A Nuvem de Smog e A Formiga Argentina

Referir a nacionalidade de alguns escritores, como é o caso do italiano Italo Calvino, é um mero acto de competência geográfica ou de zelo patriótico. As obras que lhe granjearam admiração universal provêm de um outro lugar de coordenadas imprecisas, que por comodidade poderemos designar por Literatura, nomeadamente da sub-região do Fantástico. O poder criativo de Calvino, refreado pelo rigor matemático da linguagem, nunca resvala para o devaneio. As Cidades Invisíveis são o exemplo maior dessa arte em que uma imaginação prolífica se alia a uma prosa geométrica. O estilo do autor impõe-se sem esforço aos códigos dos géneros literários.

 

O mesmo acontece nos dois contos que constituem este livro: A Nuvem de Smog e A Formiga Argentina.

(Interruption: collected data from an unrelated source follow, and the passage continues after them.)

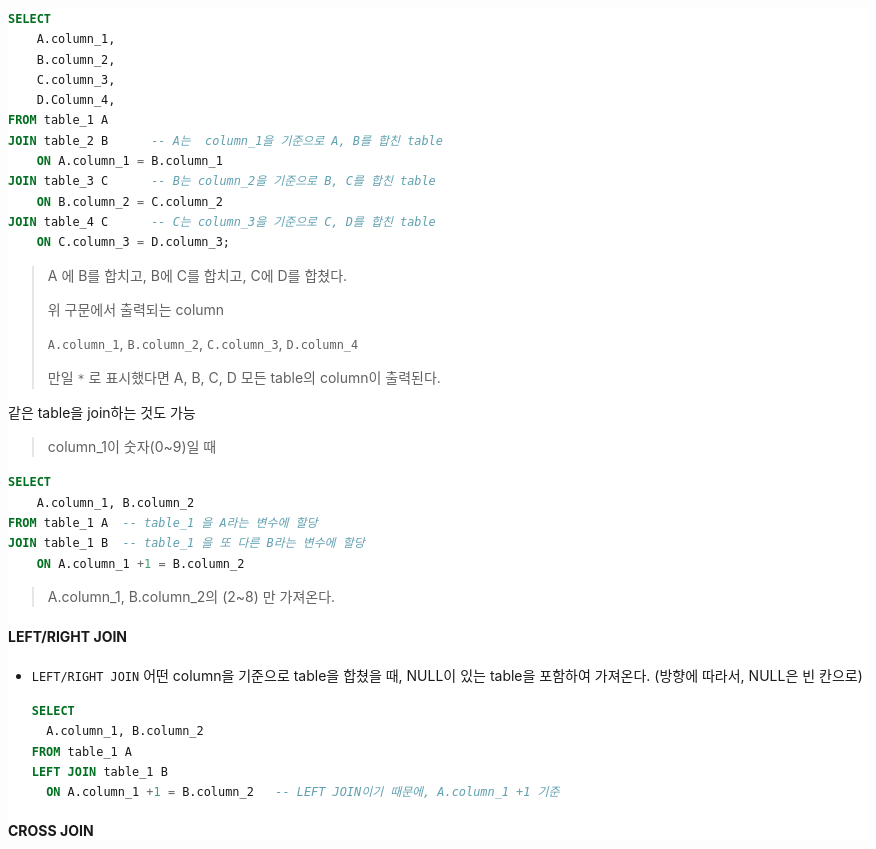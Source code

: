 

```sql
SELECT
	A.column_1, 
	B.column_2, 
	C.column_3,
	D.Column_4,
FROM table_1 A
JOIN table_2 B		-- A는  column_1을 기준으로 A, B를 합친 table
	ON A.column_1 = B.column_1
JOIN table_3 C		-- B는 column_2을 기준으로 B, C를 합친 table
	ON B.column_2 = C.column_2
JOIN table_4 C		-- C는 column_3을 기준으로 C, D를 합친 table
	ON C.column_3 = D.column_3;
```

> A 에 B를 합치고, B에 C를 합치고, C에 D를 합쳤다.
>
> 
>
> 위 구문에서 출력되는  column 
>
> `A.column_1`, `B.column_2`, `C.column_3`,  `D.column_4`
>
> 만일 `*` 로 표시했다면 A, B, C, D 모든 table의 column이 출력된다.



같은 table을 join하는 것도 가능

> column_1이 숫자(0~9)일 때

```sql
SELECT 
	A.column_1, B.column_2
FROM table_1 A	-- table_1 을 A라는 변수에 할당 
JOIN table_1 B  -- table_1 을 또 다른 B라는 변수에 할당
	ON A.column_1 +1 = B.column_2
```

> A.column_1, B.column_2의 (2~8) 만 가져온다. 



#### LEFT/RIGHT JOIN 

- `LEFT/RIGHT JOIN` 어떤 column을 기준으로 table을 합쳤을 때, NULL이 있는 table을 포함하여 가져온다. (방향에 따라서, NULL은 빈 칸으로)

  ```sql
  SELECT 
  	A.column_1, B.column_2
  FROM table_1 A
  LEFT JOIN table_1 B
  	ON A.column_1 +1 = B.column_2	-- LEFT JOIN이기 때문에, A.column_1 +1 기준
  ```



#### CROSS JOIN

Embora tenham sido escritos numa época (1958 e 1952, respectivamente)  em que o neo-realismo ainda era a corrente dominante e mesmo que possam ser classificados de “realistas”, afastam-se de qualquer cartilha literária. O primeiro é a história de um jornalista que decide aceitar o lugar de redactor num pequeno jornal. Obedecendo a um desejo de apagamento (“não suporto chamar a atenção”; “queria sentir-me alguém de passagem”), muda-se para um quarto acanhado na nova cidade. Nesse sentido, a perpétua nuvem de smog que envolve a cidade e os seus habitantes deveria ser uma ajuda. No entanto, a visita da namorada, uma mulher bela e optimista lembra-o da possibilidade de uma vida diferente do beco cinzento e empoeirado que escolheu. O segundo conto passa-se num ambiente rural. Um jovem casal com um filho aluga uma casa. A esperança de aí encontrarem a tranquilidade que amenize as dificuldades quotidianas rapidamente se desvanece. Os terrenos em volta da casa estão infestados de formigas nada preocupadas em proporcionar sossego aos habitantes. Quando procuram saber como é que os vizinhos evitam as formigas, percebem que, mais do que uma ameaça, os insectos são parte integrante do seu modo de vida.

 

Tal como são apresentados nesta edição, os contos foram publicados em 1965, embora já estivessem incluídos no Livro Quarto da colectânea dos Racconti, de 1958. O autor considerava que estes contos estavam ligados por uma “afinidade estrutural e moral”. As ressonâncias são óbvias e o cruzamento de ambos permite uma leitura mais rica. O retrato de ambientes distintos (uma cidade industrial e uma aldeia) e a natureza oposta das “ameaças” (o smog e as formigas) esvaziam a dimensão neo-realista. A angústia não é classista, nem é um mal exclusivo dos centros urbanos e do progresso. Porém, é selectiva: ataca aqueles que não se adaptam. O casal e o jornalista partilham as dores da inadaptação a um novo meio. Aquilo que é um incómodo para eles é, para os adaptados, um factor de coesão social e até de cumplicidade conjugal. As semelhanças entre ambos os finais, em que os protagonistas se distanciam dos problemas e contemplam paisagens despoluídas e desinfestadas, elucidam-nos quanto ao sentido metafórico que Calvino atribui ao smog e às formigas: o da rotina que nos envolve, como a nuvem de smog, e que entra pelas nossas casas sem pedir licença, como as formigas.